This deadly destruction terrified their hearts, brought them to their knees.
The Philistines placed the ark on a cart pulled by unbroken stock.
Amazingly they pulled the ark home in a mutually cooperative walk.

They finally stopped near Abinadab’s house located high on a hill.
There it stayed for twenty years til Israel would follow God’s will.
Finally the people confessed their sin with fasting and prayer in accord.
When the Philistines rose to afflict, they were routed before the Lord.

From that day on throughout his life, Samuel judged this nation.
They regained their cities and towns with all of their population.
Samuel travelled across the land to serve as Jehovah’s judge.
Israel learned that life is better serving the One above.

We too are like the Israelites with our many conflicting thoughts.
Too often we live for money or pride instead of how we ought.
The Scripture is given for every believer. O how its wisdom we need!
Help us O Lord to apply its direction and treasure its truth to heed.

© Copyright 2010 George M. Cuff, All Rights Reserved

Friday, March 26, 2010

Samuel Hears the Voice of God

1 Samuel 3

Samuel served God in the tent of meeting from the time he was just a boy.
Seldom did Israel hear from God; there was no one He could employ.
Eli had failed to be a strong leader, his sons were vile indeed.
Israel had no faithful shepherd. The Lord was exceedingly grieved.

Samuel was resting in the temple as he cared for the burning lamp.
Twas the wee hours of early morn before the light’s dawning advance.
He heard a clear voice call out his name and ran to say “I am here.”
But Eli told the young servant of God, “I didn’t call you near.”

Twice more this happened and twice he responded. Eli perceived the truth:
God had set this young man apart and was calling him as a youth.
Eli told him how to respond to the voice of the Holy Spirit.
So Samuel resolved to calmly react the next time he was able to hear it.

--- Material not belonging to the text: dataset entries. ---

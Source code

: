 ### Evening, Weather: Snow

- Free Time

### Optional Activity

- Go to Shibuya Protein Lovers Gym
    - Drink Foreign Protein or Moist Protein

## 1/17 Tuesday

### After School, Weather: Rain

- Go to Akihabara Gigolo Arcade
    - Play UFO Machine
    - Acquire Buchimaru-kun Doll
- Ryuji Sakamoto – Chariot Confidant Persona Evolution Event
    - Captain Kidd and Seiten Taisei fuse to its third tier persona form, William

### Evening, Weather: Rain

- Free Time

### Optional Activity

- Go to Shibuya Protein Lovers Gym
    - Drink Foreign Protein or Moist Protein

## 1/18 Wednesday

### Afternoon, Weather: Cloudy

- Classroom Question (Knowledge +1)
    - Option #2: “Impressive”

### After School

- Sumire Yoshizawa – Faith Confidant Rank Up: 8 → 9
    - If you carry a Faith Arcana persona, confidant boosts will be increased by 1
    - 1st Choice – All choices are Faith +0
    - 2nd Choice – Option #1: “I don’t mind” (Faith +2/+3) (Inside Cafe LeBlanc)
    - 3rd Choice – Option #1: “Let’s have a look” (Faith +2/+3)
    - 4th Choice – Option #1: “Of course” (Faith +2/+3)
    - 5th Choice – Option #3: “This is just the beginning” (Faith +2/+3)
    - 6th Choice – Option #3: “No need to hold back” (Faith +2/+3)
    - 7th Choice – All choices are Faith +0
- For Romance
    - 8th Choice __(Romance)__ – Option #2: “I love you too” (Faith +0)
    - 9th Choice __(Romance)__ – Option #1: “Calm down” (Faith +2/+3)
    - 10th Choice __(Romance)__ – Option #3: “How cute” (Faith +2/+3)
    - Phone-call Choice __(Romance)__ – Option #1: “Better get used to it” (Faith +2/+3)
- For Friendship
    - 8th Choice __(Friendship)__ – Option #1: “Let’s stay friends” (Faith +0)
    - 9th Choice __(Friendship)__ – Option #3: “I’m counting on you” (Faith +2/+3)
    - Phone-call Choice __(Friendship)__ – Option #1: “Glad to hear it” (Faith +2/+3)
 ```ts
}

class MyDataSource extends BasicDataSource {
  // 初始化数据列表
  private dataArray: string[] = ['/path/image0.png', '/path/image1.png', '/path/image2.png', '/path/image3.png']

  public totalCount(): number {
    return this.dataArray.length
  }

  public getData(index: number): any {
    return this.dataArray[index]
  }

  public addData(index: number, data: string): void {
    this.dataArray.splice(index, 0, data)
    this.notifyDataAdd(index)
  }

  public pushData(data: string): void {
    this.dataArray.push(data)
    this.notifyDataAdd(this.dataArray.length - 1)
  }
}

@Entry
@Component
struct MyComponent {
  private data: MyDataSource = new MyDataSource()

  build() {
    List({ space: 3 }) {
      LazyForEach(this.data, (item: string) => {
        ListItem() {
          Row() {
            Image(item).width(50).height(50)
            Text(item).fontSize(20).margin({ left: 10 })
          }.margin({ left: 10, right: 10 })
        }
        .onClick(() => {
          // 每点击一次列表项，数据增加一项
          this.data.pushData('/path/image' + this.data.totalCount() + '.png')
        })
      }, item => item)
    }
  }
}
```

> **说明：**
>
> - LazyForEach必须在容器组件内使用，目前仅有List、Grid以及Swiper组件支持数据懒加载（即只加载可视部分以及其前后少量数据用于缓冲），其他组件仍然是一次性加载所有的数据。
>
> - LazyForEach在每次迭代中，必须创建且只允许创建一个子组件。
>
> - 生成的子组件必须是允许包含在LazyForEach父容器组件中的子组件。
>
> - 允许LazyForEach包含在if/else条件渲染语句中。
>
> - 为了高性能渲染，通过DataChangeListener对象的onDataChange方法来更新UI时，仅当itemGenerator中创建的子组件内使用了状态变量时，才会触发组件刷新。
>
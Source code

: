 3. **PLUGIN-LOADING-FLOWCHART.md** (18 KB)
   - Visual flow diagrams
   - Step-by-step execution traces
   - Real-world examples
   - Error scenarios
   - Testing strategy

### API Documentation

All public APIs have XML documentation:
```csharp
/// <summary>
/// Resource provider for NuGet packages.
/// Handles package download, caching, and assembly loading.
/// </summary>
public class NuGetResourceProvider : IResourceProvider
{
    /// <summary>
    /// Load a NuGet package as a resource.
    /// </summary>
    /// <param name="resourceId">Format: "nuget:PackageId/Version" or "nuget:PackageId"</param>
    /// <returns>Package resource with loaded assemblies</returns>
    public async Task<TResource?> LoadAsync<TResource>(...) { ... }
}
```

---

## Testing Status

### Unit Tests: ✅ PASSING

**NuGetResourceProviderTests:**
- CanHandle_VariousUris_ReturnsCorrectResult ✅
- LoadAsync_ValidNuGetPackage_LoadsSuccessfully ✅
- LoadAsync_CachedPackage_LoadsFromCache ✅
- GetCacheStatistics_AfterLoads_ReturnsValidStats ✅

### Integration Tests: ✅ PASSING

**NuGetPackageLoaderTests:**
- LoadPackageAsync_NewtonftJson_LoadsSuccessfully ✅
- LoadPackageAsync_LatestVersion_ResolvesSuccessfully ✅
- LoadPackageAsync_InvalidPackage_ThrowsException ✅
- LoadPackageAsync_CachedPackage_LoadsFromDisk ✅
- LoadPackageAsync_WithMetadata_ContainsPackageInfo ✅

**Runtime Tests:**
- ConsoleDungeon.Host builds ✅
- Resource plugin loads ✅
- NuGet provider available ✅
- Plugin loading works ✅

Sure enough, the Lord called again and Samuel said, “I am here.”
What God revealed about Eli and sons chilled his soul with fear.
When Samuel revealed judgment was coming for both of Eli’s sons,
Eli, not at all surprised, said “May the Lord’s will be done.”

The Lord blessed Samuel as he grew up. All of his words were right.
Soon all of Israel became aware that he was God’s guiding light.
So from a hurting mother’s prayer and a life as a lonely child,
God created a leader of men to save a nation beguiled.

Maybe your childhood was less than stellar, filled with sorrow and pain.
When limited to the wisdom of man, such facts are hard to explain.
But God often heals a wounded heart and sets it free to love
That He might use it to impart grace that comes from heaven above.

So open the wounds of your painful past; reveal the sorrows too.
Give them over to God above; allow Him to heal you.
Then tell the world that God heals hurts; live out His gracious plan.
God will use your transformed life to bring hope to a wounded man.

© Copyright 2010 George M. Cuff, All Rights Reserved

Thursday, March 25, 2010

The Birth of Samuel

I Samuel 1-2

Elkanah was a Levite man who lived in the Ephraim hills.
His wife Hannah loved the Lord, but she felt so unfulfilled.
Hannah in her outward way appeared so meek and mild,
But deep within her spirit, she yearned to bear a child.

Elkanah had a second wife whose womb was fruitfully open.
She taunted Hannah with her smirk and cutting words ill-spoken.
Hannah grieved and promised God, as she knelt at the house of the LORD,
To give her son to lifetime service if her prayers were not ignored.

God, of course, heard all of her prayers. The delay was not a rebuke.
He answers prayer exactly on time. Not one of them is a fluke.
Eli the priest observed her prayer; learned of her earnest petition.
He told her spirit to be at rest and prepare for a coming addition.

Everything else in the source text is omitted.